**Your objective:** Without including any pictures, retype exactly the lines from the top of the records through the line containing "W82.21 & 82187.50-82207.51", that final line included.

**Task data:**
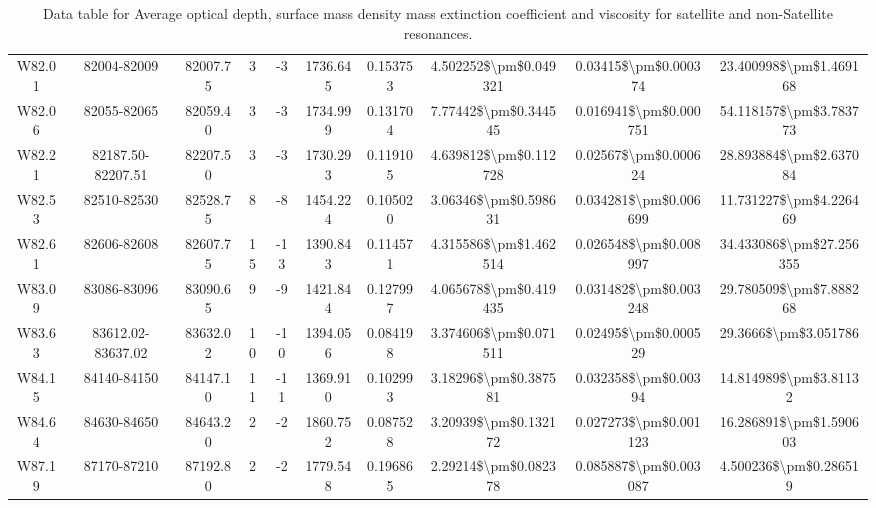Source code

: \documentclass{article}
\begin{document}
\begin{table}[h]
{\begin{tabular}{|c|c|c|c|c|c|c|c|c|c|}
  W82.01 &       82004-82009 &                82007.75 &    3 &   -3 &          1736.645 & 0.153753 & 4.502252\$\textbackslash pm\$0.049321 &  0.03415\$\textbackslash pm\$0.000374 &   23.400998\$\textbackslash pm\$1.469168 \\
  W82.06 &       82055-82065 &                82059.40 &    3 &   -3 &          1734.999 & 0.131704 &  7.77442\$\textbackslash pm\$0.344545 & 0.016941\$\textbackslash pm\$0.000751 &   54.118157\$\textbackslash pm\$3.783773 \\
  W82.21 & 82187.50-82207.51 &                82207.50 &    3 &   -3 &          1730.293 & 0.119105 & 4.639812\$\textbackslash pm\$0.112728 &  0.02567\$\textbackslash pm\$0.000624 &   28.893884\$\textbackslash pm\$2.637084 \\
  W82.53 &       82510-82530 &                82528.75 &    8 &   -8 &          1454.224 & 0.105020 &  3.06346\$\textbackslash pm\$0.598631 & 0.034281\$\textbackslash pm\$0.006699 &   11.731227\$\textbackslash pm\$4.226469 \\
  W82.61 &       82606-82608 &                82607.75 &   15 &  -13 &          1390.843 & 0.114571 & 4.315586\$\textbackslash pm\$1.462514 & 0.026548\$\textbackslash pm\$0.008997 &  34.433086\$\textbackslash pm\$27.256355 \\
  W83.09 &       83086-83096 &                83090.65 &    9 &   -9 &          1421.844 & 0.127997 & 4.065678\$\textbackslash pm\$0.419435 & 0.031482\$\textbackslash pm\$0.003248 &   29.780509\$\textbackslash pm\$7.888268 \\
  W83.63 & 83612.02-83637.02 &                83632.02 &   10 &  -10 &          1394.056 & 0.084198 & 3.374606\$\textbackslash pm\$0.071511 &  0.02495\$\textbackslash pm\$0.000529 &     29.3666\$\textbackslash pm\$3.051786 \\
  W84.15 &       84140-84150 &                84147.10 &   11 &  -11 &          1369.910 & 0.102993 &  3.18296\$\textbackslash pm\$0.387581 &  0.032358\$\textbackslash pm\$0.00394 &    14.814989\$\textbackslash pm\$3.81132 \\
  W84.64 &       84630-84650 &                84643.20 &    2 &   -2 &          1860.752 & 0.087528 &  3.20939\$\textbackslash pm\$0.132172 & 0.027273\$\textbackslash pm\$0.001123 &   16.286891\$\textbackslash pm\$1.590603 \\
  W87.19 &       87170-87210 &                87192.80 &    2 &   -2 &          1779.548 & 0.196865 &  2.29214\$\textbackslash pm\$0.082378 & 0.085887\$\textbackslash pm\$0.003087 &    4.500236\$\textbackslash pm\$0.286519 \\

\hline
\end{tabular}
\vspace{-1.5cm}
}
\caption{Data table for Average optical depth, surface mass density mass extinction coefficient and viscosity for satellite and non-Satellite resonances.}
\end{table}
\end{document}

**Answer for the task:**
Source code

: \documentclass{article}
\begin{document}
\begin{table}[h]
{\begin{tabular}{|c|c|c|c|c|c|c|c|c|c|}
  W82.01 &       82004-82009 &                82007.75 &    3 &   -3 &          1736.645 & 0.153753 & 4.502252\$\textbackslash pm\$0.049321 &  0.03415\$\textbackslash pm\$0.000374 &   23.400998\$\textbackslash pm\$1.469168 \\
  W82.06 &       82055-82065 &                82059.40 &    3 &   -3 &          1734.999 & 0.131704 &  7.77442\$\textbackslash pm\$0.344545 & 0.016941\$\textbackslash pm\$0.000751 &   54.118157\$\textbackslash pm\$3.783773 \\
  W82.21 & 82187.50-82207.51 &                82207.50 &    3 &   -3 &          1730.293 & 0.119105 & 4.639812\$\textbackslash pm\$0.112728 &  0.02567\$\textbackslash pm\$0.000624 &   28.893884\$\textbackslash pm\$2.637084 \\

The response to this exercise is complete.